Although the 2009 H1N1 influenza A viral pandemic spread rapidly due to the lack of pre-existing immunity in much of the human population, older adults appeared to be relatively protected due to pre-existing cross-protective antibodies that were most likely generated in response to natural infection with 1918 H1N1 and its early derivatives.5
Here, we show that commercial preparations of IVIG, produced prior to the 2009 H1N1 pandemic, contain cross-reactive antibodies against 2009 H1N1 as assessed by both HI and MN assays. In addition, we found that administration of high-dose IVIG significantly increased the levels of cross-reactive HI and MN antibodies against 2009 H1N1. Thus, commercially available IVIG produced prior to the pandemic could potentially be used as an adjunctive treatment for 2009 H1N1 infection in severe cases or in patients with limitations in adaptive immunity. Since newer IVIG preparations will likely include plasma from donors who have been vaccinated for 2009 H1N1 or who were infected with 2009 H1N1, the HI and MN antibody titers will likely increase. However, our results indicate that such inclusion is not necessary for IVIG to provide substantial passive immunity to 2009 H1N1, and suggest that the approach of using existing IVIG preparations might also be considered in future influenza pandemics or if highly drifted strains circulate.

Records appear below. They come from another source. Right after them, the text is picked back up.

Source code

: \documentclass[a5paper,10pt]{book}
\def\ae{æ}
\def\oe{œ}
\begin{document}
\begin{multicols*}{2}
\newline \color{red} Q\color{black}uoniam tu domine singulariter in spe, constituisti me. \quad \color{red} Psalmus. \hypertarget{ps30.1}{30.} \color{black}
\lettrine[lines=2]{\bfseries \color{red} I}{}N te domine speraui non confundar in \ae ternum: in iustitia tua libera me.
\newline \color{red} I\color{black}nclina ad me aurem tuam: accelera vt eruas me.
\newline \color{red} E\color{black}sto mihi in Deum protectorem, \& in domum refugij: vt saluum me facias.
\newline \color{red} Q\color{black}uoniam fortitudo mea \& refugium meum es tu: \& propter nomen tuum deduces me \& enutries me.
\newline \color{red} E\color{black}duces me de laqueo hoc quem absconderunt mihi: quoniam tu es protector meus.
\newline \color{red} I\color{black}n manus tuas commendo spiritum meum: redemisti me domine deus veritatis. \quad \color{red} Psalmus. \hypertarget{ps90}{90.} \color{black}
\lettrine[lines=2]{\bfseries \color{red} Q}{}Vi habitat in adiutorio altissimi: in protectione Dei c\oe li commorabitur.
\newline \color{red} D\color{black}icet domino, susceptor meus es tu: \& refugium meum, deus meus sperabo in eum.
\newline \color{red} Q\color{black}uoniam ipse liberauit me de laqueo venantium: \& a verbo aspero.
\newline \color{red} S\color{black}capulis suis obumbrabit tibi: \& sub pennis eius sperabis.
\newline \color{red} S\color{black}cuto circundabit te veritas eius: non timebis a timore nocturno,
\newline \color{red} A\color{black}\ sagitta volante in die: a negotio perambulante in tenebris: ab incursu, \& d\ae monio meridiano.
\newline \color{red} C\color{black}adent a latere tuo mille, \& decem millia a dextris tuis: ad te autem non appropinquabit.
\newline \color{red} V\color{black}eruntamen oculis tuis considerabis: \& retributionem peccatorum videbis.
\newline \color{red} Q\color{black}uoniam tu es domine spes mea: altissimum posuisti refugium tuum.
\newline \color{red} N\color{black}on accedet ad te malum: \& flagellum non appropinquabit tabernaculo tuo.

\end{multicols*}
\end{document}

Although there has been no reported clinical experience with the use of passive antibodies in treating 2009 H1N1, there were many attempts to use convalescent blood products in treating acute influenza during the influenza pandemic in 1918. The therapeutic administration of blood products enriched in anti-influenza antibodies appeared to confer a survival advantage particularly if the treatment was given within the first four days of illness.11
In addition, convalescent plasma has been used anecdotally for severe H5N1 infection.12
Furthermore in animal models, therapeutic monoclonal anti-influenza IgG antibodies have been shown to clear influenza virus after infection in SCID mice, which lack B cells and T cells.13
Thus, it is plausible that the therapeutic administration of immunoglobulin containing neutralizing antibody against 2009 H1N1 could aid in halting the progression of infection as well as in viral clearance.
Passive immunotherapy for 2009 H1N1 influenza and other pandemic influenza A strains may be of particular importance in cases of anti-viral resistance. While the 2009 H1N1 virus has remained largely susceptible to the neuraminidase inhibitors, oseltamivir and zanamivir, there have been sporadic reports of oseltamivir-resistant strains. Resistance has been particularly frequent in hosts with impaired adaptive immunity who shed virus for prolonged periods,14
and for whom adjunctive therapy with IVIG could be particularly useful.
In summary, we have identified significant titers of cross-reactive antibody against 2009 H1N1 in commercial preparations of IVIG despite the low prevalence of pre-existing cross-reactive immunity in the general population. Administration of high-dose IVIG increased the serum titer of these antibodies, and this may be a useful adjunctive therapy in severe infections with 2009 H1N1 influenza, particularly in the immunocompromised, those who are refractory to neuraminidase inhibitor therapy, and immunologically naïve children.